Did you know that standard wall paint is simply colored glue? It is a liquid that dries and sticks to surfaces. That is not much different than most other glues. The primary adhesive or glue in paints is an acrylic resin. Acrylic resins are durable and they also are flexible. These are qualities you might find desirable if you were a tape manufacturer.
The trick is to modify the chemistry of the acrylic adhesives to do a wide range of tasks. In fact, that is the message that you need to know. There is no one masking tape that is perfect for all jobs. You need an assortment of tapes to be prepared for all possible challenges.
The tape company chemists simply blend and modify the acrylic adhesives to develop tapes that exhibit different characteristics.
I am quite certain that there are different masking tape manufacturers out there. But I was only able to find two that are really players in the residential marketplace.
The first and foremost company happens to be the leader in tapes of all sorts. It is the 3M Company.
If my notes are accurate, a scientist at 3M actually invented masking tape back in the 1920's.
3M, as you might expect, has a full line of specialty masking tapes. Not only do they have a tape for every possible job, but the products come in all sorts of different sizes. If you saw their full line of products, you would be impressed to say the least.
The other major player happens to be a company called Henkel Consumer Adhesives. You might more readily recognize them by their logo of the yellow duck with the painters hat.
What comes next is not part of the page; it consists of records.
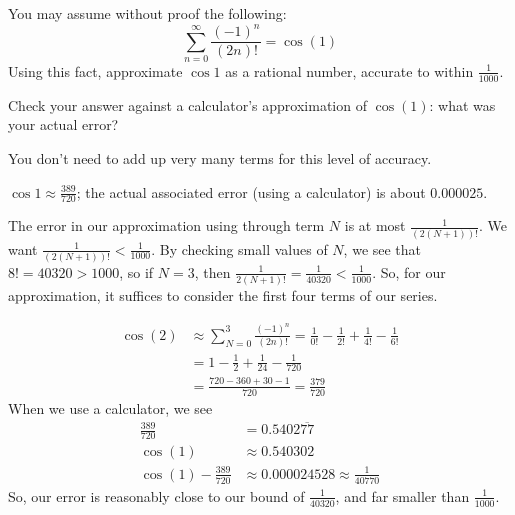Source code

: \begin{Mquestion}
You may assume without proof the following:
\[\sum_{n=0}^\infty \frac{(-1)^n}{(2n)!} = \cos(1)\]
Using this fact, approximate $\cos 1$ as a rational number, accurate to within $\frac1{1000}$.

Check your answer against a calculator's approximation of $\cos(1)$: what was your actual error?
\end{Mquestion}
\begin{hint}
You don't need to add up very many terms for this level of accuracy.
\end{hint}
\begin{answer}
$\cos 1 \approx \frac{389}{720}$; the actual associated error (using a calculator) is about
$0.000025$.
\end{answer}
\begin{solution}
The error in our approximation using through term $N$ is at most $\frac{1}{(2(N+1))!}$. We want $\frac{1}{(2(N+1))!}<\frac{1}{1000}$. By checking small values of $N$, we see that $8!=40320>1000$, so if $N=3$, then $\frac{1}{2(N+1)!}=\frac{1}{40320}<\frac{1}{1000}$. So, for our approximation, it suffices to consider the first four terms of our series.

\begin{align*}
\cos(2)&\approx \sum_{N=0}^3 \frac{(-1)^n}{(2n)!} = \frac{1}{0!}-\frac{1}{2!}+\frac{1}{4!}-\frac{1}{6!}\\
&=1-\frac12+\frac{1}{24}-\frac{1}{720}\\
&=\frac{720-360+30-1}{720}=\frac{379}{720}
\end{align*}
When we use a calculator, we see
\begin{align*}
\frac{389}{720}&=0.5402\overline{77} \\
\cos(1)&\approx  0.540302\\
\cos(1) - \frac{389}{720}&\approx 0.000024528\approx \frac{1}{40770}
\end{align*}
So, our error is reasonably close to our bound of $\frac{1}{40320}$, and far smaller than $\frac{1}{1000}$.
\end{solution}







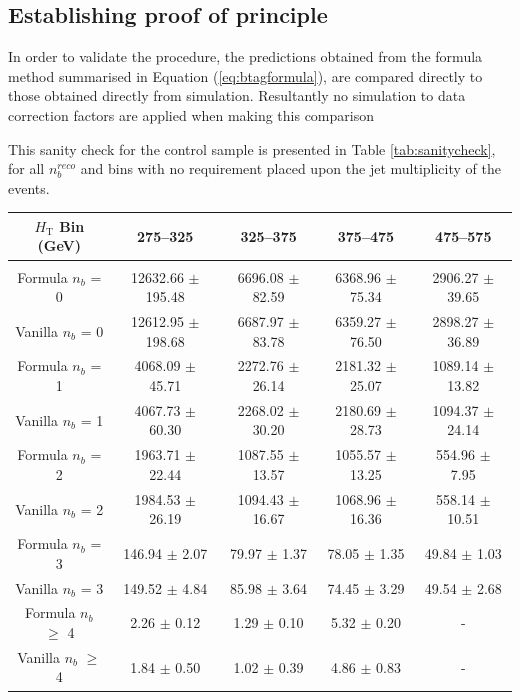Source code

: \subsection{Establishing proof of principle}
\label{subsec:formulamethodsanity}

In order to validate the procedure, the predictions obtained from the formula method summarised in Equation (\ref{eq:btagformula}), are compared directly to those obtained directly from simulation. Resultantly no simulation to data correction factors are applied when making this comparison

This sanity check for the \mupjets control sample is presented in Table \ref{tab:sanitycheck}, for all $n_{b}^{reco}$ and \theht bins with no requirement placed upon the jet multiplicity of the events.  


\begin{table}[ht!]
\begin{center}
\footnotesize
\begin{tabular*}{0.95\textwidth}{@{\extracolsep{\fill}}ccccc}
\hline
$H_{\textrm{T}}$ Bin (GeV)         & 275--325                  & 325--375                  & 375--475                  & 475--575                 \\ 
\hline\hline
\\
Formula $n_{b}$ = 0                 & 12632.66  $\pm$  195.48   & 6696.08  $\pm$  82.59     & 6368.96  $\pm$  75.34     & 2906.27  $\pm$  39.65    \\
Vanilla $n_{b}$ = 0                 & 12612.95  $\pm$  198.68   & 6687.97  $\pm$  83.78     & 6359.27  $\pm$  76.50     & 2898.27  $\pm$  36.89    \\
\hline
Formula $n_{b}$ = 1                 & 4068.09  $\pm$  45.71     & 2272.76  $\pm$  26.14     & 2181.32  $\pm$  25.07     & 1089.14  $\pm$  13.82    \\
Vanilla $n_{b}$ = 1                 & 4067.73  $\pm$  60.30     & 2268.02  $\pm$  30.20     & 2180.69  $\pm$  28.73     & 1094.37  $\pm$  24.14    \\
\hline
Formula $n_{b}$ = 2                  & 1963.71  $\pm$  22.44     & 1087.55  $\pm$  13.57     & 1055.57  $\pm$  13.25     & 554.96  $\pm$  7.95      \\
Vanilla $n_{b}$ = 2                  & 1984.53  $\pm$  26.19     & 1094.43  $\pm$  16.67     & 1068.96  $\pm$  16.36     & 558.14  $\pm$  10.51     \\
\hline
Formula $n_{b}$ = 3                  & 146.94  $\pm$  2.07       & 79.97  $\pm$  1.37        & 78.05  $\pm$  1.35        & 49.84  $\pm$  1.03       \\
Vanilla $n_{b}$ = 3                  & 149.52  $\pm$  4.84       & 85.98  $\pm$  3.64        & 74.45  $\pm$  3.29        & 49.54  $\pm$  2.68       \\
\hline
Formula $n_{b}$ $\geq$ 4             & 2.26  $\pm$  0.12         & 1.29  $\pm$  0.10         & 5.32  $\pm$  0.20         & -     \\ 
Vanilla $n_{b}$ $\geq$ 4             & 1.84  $\pm$  0.50         & 1.02  $\pm$  0.39         & 4.86  $\pm$  0.83       & -        \\ 


\end{tabular*}
\end{center}
\end{table}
Duck tape, get it?
Read the Labels
Some of the tapes you see may look identical but they indeed are not. Most have very specific purposes, and I highly recommend that you read the labels carefully before you buy. Be sure the tape fits your need and make certain that you can remove it from the work surface in the specified amount of time.
If you are in doubt about tape dwell time or temperature conditions, always call the tape manufacturer's technical help line. Look inside the roll of tape. You will often find this information with you all the time. That was a smart use of space - the inside of the tape roll!